The “Swap Don’t Shop” panelists – all entrepreneurs within the “sharing economy” predicted to reach $110 billion in value – answered this question with a resounding yes.
Take Carpooling.com, for instance. The company’s International Senior Product Manager Odile Beniflah explained how the tremendous demand for this car-sharing service has grown to two million users a month across 45 countries. She’s now preparing for their launch in the U.S., where the average car is used merely one hour per day while having 3-5 empty seats.
“The greatest public transportation infrastructure we have is the empty seats on the road,” Beniflah explained.

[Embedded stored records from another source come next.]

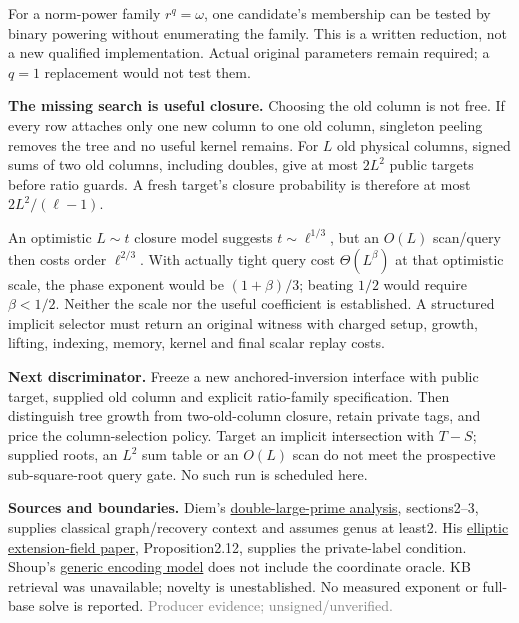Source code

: \documentclass[10pt]{article}
\newcommand{\scope}{\textcolor{gray}{\footnotesize Producer evidence; unsigned/unverified.}}
\begin{document}
For a norm-power family $r^q=\omega$, one candidate's membership can be
tested by binary powering without enumerating the family. This is a written
reduction, not a new qualified implementation. Actual original parameters
remain required; a $q=1$ replacement would not test them.

\textbf{The missing search is useful closure.} Choosing the old column is
not free. If every row attaches only one new column to one old column,
singleton peeling removes the tree and no useful kernel remains. For $L$
old physical columns, signed sums of two old columns, including doubles,
give at most $2L^2$ public targets before ratio guards. A fresh target's
closure probability is therefore at most $2L^2/(\ell-1)$.

An optimistic $L\sim t$ closure model suggests $t\sim\ell^{1/3}$, but an
$O(L)$ scan/query then costs order $\ell^{2/3}$. With actually tight query
cost $\Theta(L^\beta)$ at that optimistic scale, the phase exponent would be
$(1+\beta)/3$; beating $1/2$ would require $\beta<1/2$. Neither the scale nor
the useful coefficient is established. A structured implicit selector must
return an original witness with charged setup, growth, lifting, indexing,
memory, kernel and final scalar replay costs.

\textbf{Next discriminator.} Freeze a new anchored-inversion interface with
public target, supplied old column and explicit ratio-family specification.
Then distinguish tree growth from two-old-column closure, retain private tags,
and price the column-selection policy. Target an implicit intersection with
$T-S$; supplied roots, an $L^2$ sum table or an $O(L)$ scan do not meet the
prospective sub-square-root query gate. No such run is scheduled here.

\textbf{Sources and boundaries.} Diem's
\href{https://arxiv.org/pdf/math/0606607}{double-large-prime analysis},
sections2--3, supplies classical graph/recovery context and assumes genus
at least2. His \href{https://doi.org/10.1112/S0010437X10005075}{elliptic extension-field paper},
Proposition2.12, supplies the private-label condition. Shoup's
\href{https://www.shoup.net/papers/dlbounds1.pdf}{generic encoding model}
does not include the coordinate oracle. KB retrieval was unavailable;
novelty is unestablished. No measured exponent or full-base solve is reported.
\scope
\end{document}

This correlation between wasted materials and wasted money was a common theme throughout the panel discussion. When products aren’t being used to their fullest capacity, or when they could be resold on a secondary market, why not take advantage of these unrealized opportunities for profit?
This is the goal of “mesh” companies, or those companies that use websites and social media to convert a product need into a service offering, therefore extending the life and use of each product while removing the need for consumer ownership.
A mesh company can even avoid holding inventory altogether by facilitating peer-to-peer product trading, as demonstrated by the “Swap Don’t Shop” panelists. Carpooling.com enables people to advertise empty seats in their personal vehicles. Snap Goods uses an innovative tool to help people find the members of their own social networks most likely to trade certain goods with them. Similarly, Closet Raid helps people sell, swap, or give away products to their own social media contacts. Key WiFi helps people rent their Internet connection to those who can’t afford to be connected in hopes of fostering a more efficiently connected society.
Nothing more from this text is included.